Although Congress plainly intended to give the States priority in
regulating the insurance industry, it just as plainly intended not
to immunize that industry from federal antitrust liability "to the
extent that such business is not regulated by State Law." [
Footnote 2/3] In thus construing the
Act's
Page 438 U. S. 557
general purpose, the Court is true to the legislative history.
But I cannot understand why the Court then tries to achieve that
statutory purpose by giving an unduly expansive reading to §
3(b), when the provision that obviously was meant to accomplish
that purpose was § 2(b). Properly read, § 2(b) suspends
the federal antitrust laws only to the extent that an area or
practice is regulated by state law. [
Footnote 2/4] Although the
Page 438 U. S. 558
Court correctly notes that § 2(b) "is not in issue in this
case,"
ante at
438 U.S.
540, neither section can be construed entirely independently
of the other.
The broad reading the Court gives to § 3(b) seems to me not
only to misconceive the larger design of the Act, but also to
distort its basic purpose. Section 3(b) is an absolute exception to
§ 2(b). It brings back under the Sherman Act a range of
practices, whether authorized by state law or not. [
Footnote 2/5] By construing § 3(b) very
expansively, the Court narrows the field of regulation open to the
States. Yet it was clearly Congress' intent to give the States
generous license to govern the business of insurance free of
interference from the antitrust laws.
Because I believe that the Court's construction of § 3(b)

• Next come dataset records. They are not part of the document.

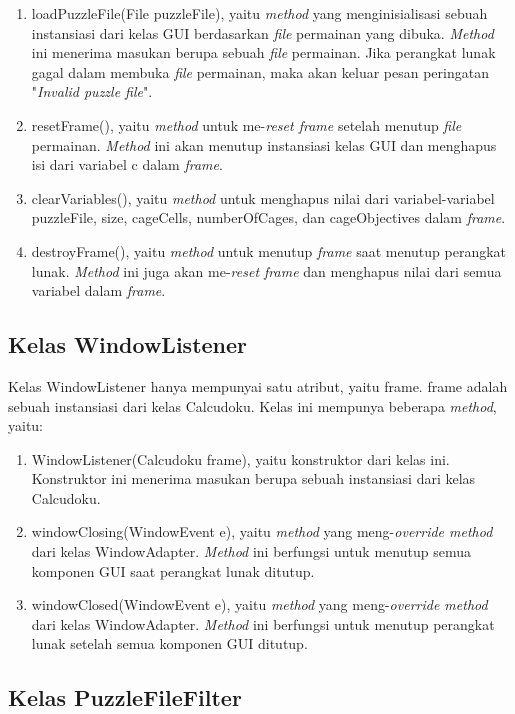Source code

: \begin{enumerate}
\item loadPuzzleFile(File puzzleFile), yaitu \textit{method} yang menginisialisasi sebuah instansiasi dari kelas GUI berdasarkan \textit{file} permainan yang dibuka. \textit{Method} ini menerima masukan berupa sebuah \textit{file} permainan. Jika perangkat lunak gagal dalam membuka \textit{file} permainan, maka akan keluar pesan peringatan "\textit{Invalid puzzle file}".
\item resetFrame(), yaitu \textit{method} untuk me-\textit{reset frame} setelah menutup \textit{file} permainan. \textit{Method} ini akan menutup instansiasi kelas GUI dan menghapus isi dari variabel c dalam \textit{frame}.
\item clearVariables(), yaitu \textit{method} untuk menghapus nilai dari variabel-variabel puzzleFile, size, cageCells, numberOfCages, dan cageObjectives dalam \textit{frame}.
\item destroyFrame(), yaitu \textit{method} untuk menutup \textit{frame} saat menutup perangkat lunak. \textit{Method} ini juga akan me-\textit{reset frame} dan menghapus nilai dari semua variabel dalam \textit{frame}.
\end{enumerate}

\subsection{Kelas WindowListener}
\label{sec:kelaswindowlistener}

Kelas WindowListener hanya mempunyai satu atribut, yaitu frame. frame adalah sebuah instansiasi dari kelas Calcudoku. Kelas ini mempunya beberapa \textit{method}, yaitu:

\begin{enumerate}
\item WindowListener(Calcudoku frame), yaitu konstruktor dari kelas ini. Konstruktor ini menerima masukan berupa sebuah instansiasi dari kelas Calcudoku.
\item windowClosing(WindowEvent e), yaitu \textit{method} yang meng-\textit{override method} dari kelas WindowAdapter. \textit{Method} ini berfungsi untuk menutup semua komponen GUI saat perangkat lunak ditutup.
\item windowClosed(WindowEvent e), yaitu \textit{method} yang meng-\textit{override method} dari kelas WindowAdapter. \textit{Method} ini berfungsi untuk menutup perangkat lunak setelah semua komponen GUI ditutup.
\end{enumerate}

\subsection{Kelas PuzzleFileFilter}
\label{sec:kelaspuzzlefilefilter}

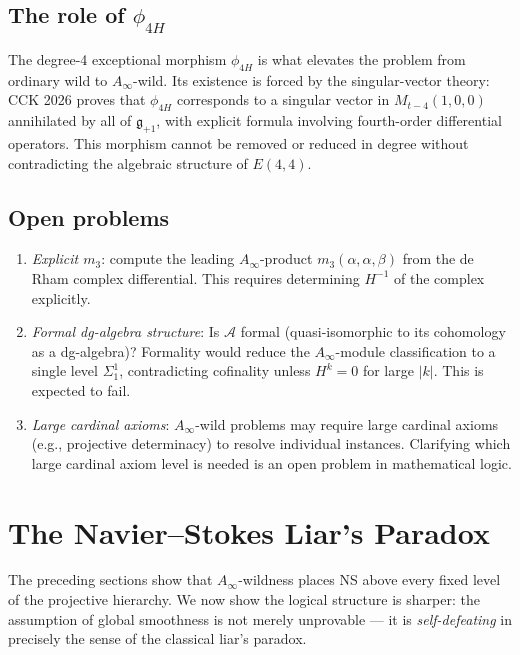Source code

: \documentclass[reqno,10pt]{amsart}
\theoremstyle{plain}
\theoremstyle{definition}
\def\gE{E(4,4)}
\begin{document}
\subsection{The role of $\phi_{4H}$}

The degree-4 exceptional morphism $\phi_{4H}$ is what elevates the problem
from ordinary wild to $A_\infty$-wild.  Its existence is forced by the
singular-vector theory: CCK 2026 proves that $\phi_{4H}$ corresponds to a
singular vector in $M_{t-4}(1,0,0)$ annihilated by all of $\mathfrak{g}_{+1}$,
with explicit formula involving fourth-order differential operators.  This
morphism cannot be removed or reduced in degree without contradicting the
algebraic structure of $\gE$.

\subsection{Open problems}

\begin{enumerate}
  \item \emph{Explicit $m_3$}: compute the leading $A_\infty$-product
        $m_3(\alpha,\alpha,\beta)$ from the de Rham complex differential.
        This requires determining $H^{-1}$ of the complex explicitly.
  \item \emph{Formal dg-algebra structure}: Is $\mathcal{A}$ formal
        (quasi-isomorphic to its cohomology as a dg-algebra)?  Formality
        would reduce the $A_\infty$-module classification to a single
        level $\Sigma_1^1$, contradicting cofinality unless $H^k = 0$
        for large $|k|$.  This is expected to fail.
  \item \emph{Large cardinal axioms}: $A_\infty$-wild problems may require
        large cardinal axioms (e.g., projective determinacy) to resolve
        individual instances.  Clarifying which large cardinal axiom level
        is needed is an open problem in mathematical logic.
\end{enumerate}

\section{The Navier--Stokes Liar's Paradox}\label{sec:liar}

The preceding sections show that $A_\infty$-wildness places NS above
every fixed level of the projective hierarchy.  We now show the logical
structure is sharper: the assumption of global smoothness is not merely
unprovable --- it is \emph{self-defeating} in precisely the sense of the
classical liar's paradox.
\end{document}

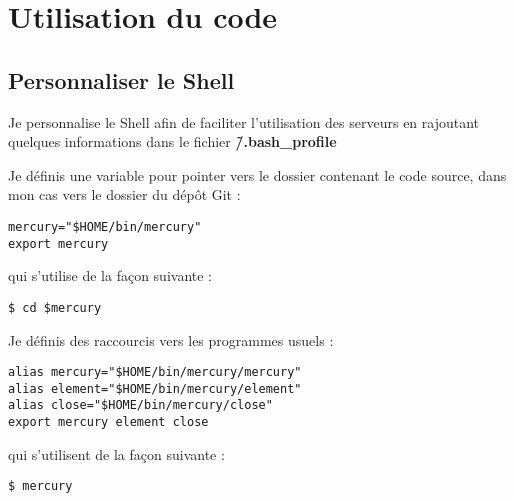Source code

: \section{Utilisation du code}
\subsection{Personnaliser le Shell}
Je personnalise le Shell afin de faciliter l'utilisation des serveurs en rajoutant quelques informations dans le fichier \textbf{\~/.bash\_profile}

Je définis une variable pour pointer vers le dossier contenant le code source, dans mon cas vers le dossier du dépôt Git : 
\begin{verbatim}
mercury="$HOME/bin/mercury"
export mercury
\end{verbatim}
qui s'utilise de la façon suivante : 
\begin{verbatim}
$ cd $mercury
\end{verbatim}

\bigskip

Je définis des raccourcis vers les programmes usuels : 
\begin{verbatim}
alias mercury="$HOME/bin/mercury/mercury"
alias element="$HOME/bin/mercury/element"
alias close="$HOME/bin/mercury/close"
export mercury element close
\end{verbatim}
qui s'utilisent de la façon suivante : 
\begin{verbatim}
$ mercury
\end{verbatim}

\bigskip

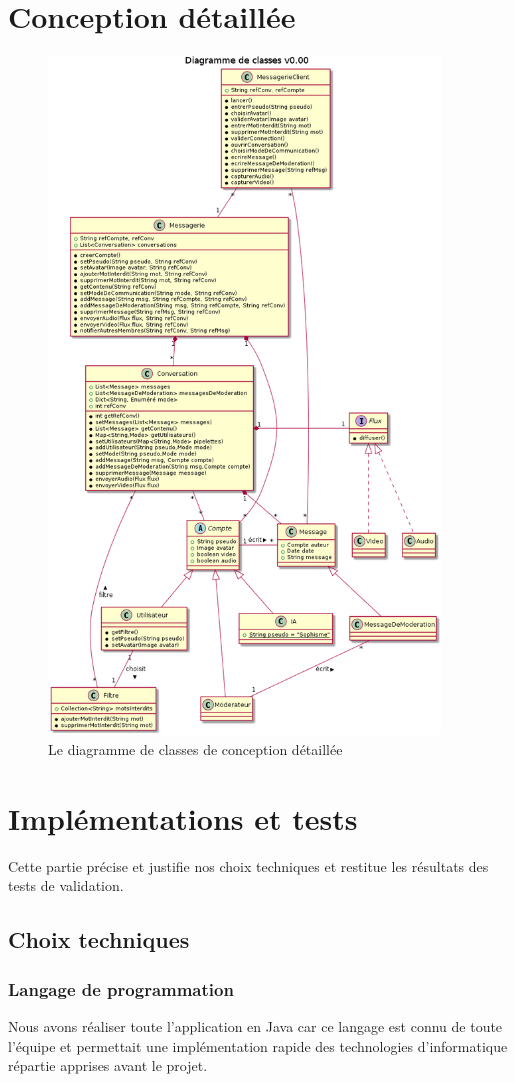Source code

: \documentclass[11pt,dvipsnames,svgnames]{report}
\begin{document}
\chapter{Conception détaillée}
\begin{figure}[H]
\caption{Le diagramme de classes de conception détaillée}
\centerline{\includegraphics[height=18cm]{diagrammes/detailedConception.png}}
\end{figure}
\chapter{Implémentations et tests}
Cette partie précise et justifie nos choix techniques et restitue les résultats des tests de validation.
\section{Choix techniques}
\subsection{Langage de programmation}
Nous avons réaliser toute l'application en Java car ce langage est connu de toute l'équipe et permettait une implémentation rapide des technologies d'informatique répartie apprises avant le projet.
\end{document}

overlooks the role of § 2(b) and misperceives congressional
intent, I respectfully dissent.
II
It is true, as the Court says, that the McCarran-Ferguson Act
fails to tell us in so many words that the phrase "boycott,
coercion, or intimidation" should be read in some light other than
that "tradition of meaning, as elaborated in the body of decisions
interpreting the Sherman Act."
Ante at
438 U. S. 541.
Yet the very selection of precisely those three words from the
entire antitrust lexicon indicates that they were intended to
Page 438 U. S. 559
have some special meaning apart from traditional usage. Indeed,
if "boycott" is to be given the same scope it has in Sherman Act
case law, then so should "coercion" and "intimidation." But that
reading of § 3(b) would plainly devour the broad antitrust
immunity bestowed by § 2(b). [
Footnote 2/6] Congress could not logically have intended
that result. To understand the special sense in which it used the
words "boycott, coercion, or intimidation," therefore, we must turn
to the legislative history of the McCarran-Ferguson Act.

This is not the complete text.